● Task description: Tally the lines below that contain the word "sqcup", and give only that number.

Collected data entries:

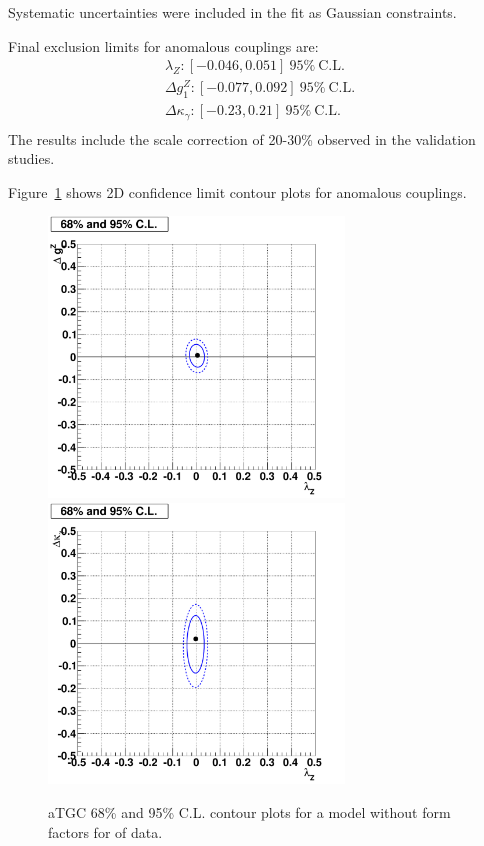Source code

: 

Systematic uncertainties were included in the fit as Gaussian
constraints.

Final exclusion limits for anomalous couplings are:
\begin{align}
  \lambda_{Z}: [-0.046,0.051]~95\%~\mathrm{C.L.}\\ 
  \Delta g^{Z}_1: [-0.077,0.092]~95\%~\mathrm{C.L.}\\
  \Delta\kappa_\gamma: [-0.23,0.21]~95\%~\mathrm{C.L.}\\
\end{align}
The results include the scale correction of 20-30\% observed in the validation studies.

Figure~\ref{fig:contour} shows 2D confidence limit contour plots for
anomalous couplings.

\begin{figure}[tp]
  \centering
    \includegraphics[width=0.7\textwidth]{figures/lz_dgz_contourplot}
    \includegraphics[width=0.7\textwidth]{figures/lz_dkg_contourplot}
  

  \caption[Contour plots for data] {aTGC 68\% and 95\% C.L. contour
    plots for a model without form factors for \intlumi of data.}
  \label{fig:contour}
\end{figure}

==

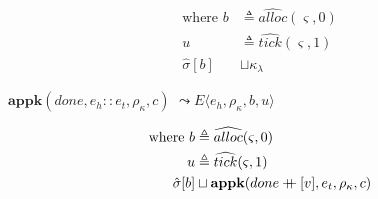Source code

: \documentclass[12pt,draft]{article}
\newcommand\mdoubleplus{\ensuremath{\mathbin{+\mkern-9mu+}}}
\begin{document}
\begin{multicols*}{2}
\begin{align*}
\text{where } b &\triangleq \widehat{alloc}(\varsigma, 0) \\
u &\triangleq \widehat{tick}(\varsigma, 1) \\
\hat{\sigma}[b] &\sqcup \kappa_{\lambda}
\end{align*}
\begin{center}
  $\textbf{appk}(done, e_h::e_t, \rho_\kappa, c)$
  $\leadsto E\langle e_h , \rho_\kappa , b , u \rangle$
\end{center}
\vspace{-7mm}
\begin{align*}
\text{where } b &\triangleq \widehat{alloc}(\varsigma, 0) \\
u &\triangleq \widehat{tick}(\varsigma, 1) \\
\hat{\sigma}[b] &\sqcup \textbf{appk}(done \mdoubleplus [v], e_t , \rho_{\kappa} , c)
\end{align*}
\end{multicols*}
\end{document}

...

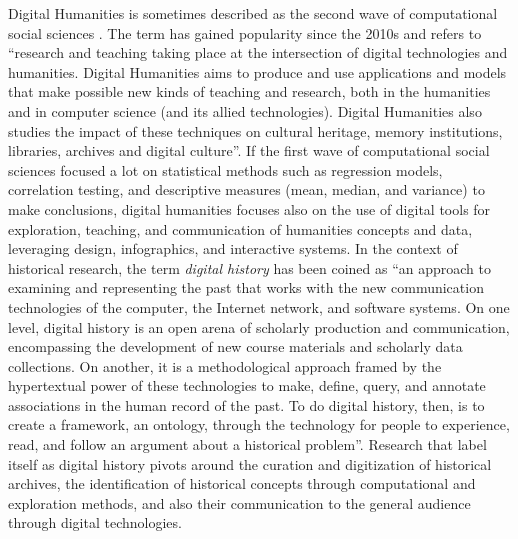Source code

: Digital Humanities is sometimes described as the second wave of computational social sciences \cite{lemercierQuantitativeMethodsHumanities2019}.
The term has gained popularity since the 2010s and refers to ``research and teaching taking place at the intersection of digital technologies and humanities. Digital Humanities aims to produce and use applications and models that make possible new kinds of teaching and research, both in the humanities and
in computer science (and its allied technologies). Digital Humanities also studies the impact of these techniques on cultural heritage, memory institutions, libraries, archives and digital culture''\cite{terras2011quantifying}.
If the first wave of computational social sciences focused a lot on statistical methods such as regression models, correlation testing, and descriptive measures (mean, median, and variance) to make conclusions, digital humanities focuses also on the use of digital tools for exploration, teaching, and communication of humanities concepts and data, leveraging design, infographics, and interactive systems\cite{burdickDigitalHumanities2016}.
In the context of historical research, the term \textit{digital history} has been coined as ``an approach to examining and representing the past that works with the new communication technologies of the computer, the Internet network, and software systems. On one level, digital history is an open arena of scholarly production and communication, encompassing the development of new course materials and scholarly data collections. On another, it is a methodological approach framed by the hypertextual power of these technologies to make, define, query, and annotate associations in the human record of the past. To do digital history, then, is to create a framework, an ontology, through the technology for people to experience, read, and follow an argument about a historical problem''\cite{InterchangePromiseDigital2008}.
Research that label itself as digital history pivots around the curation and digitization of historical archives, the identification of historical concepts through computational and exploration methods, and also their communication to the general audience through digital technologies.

● Answer: 2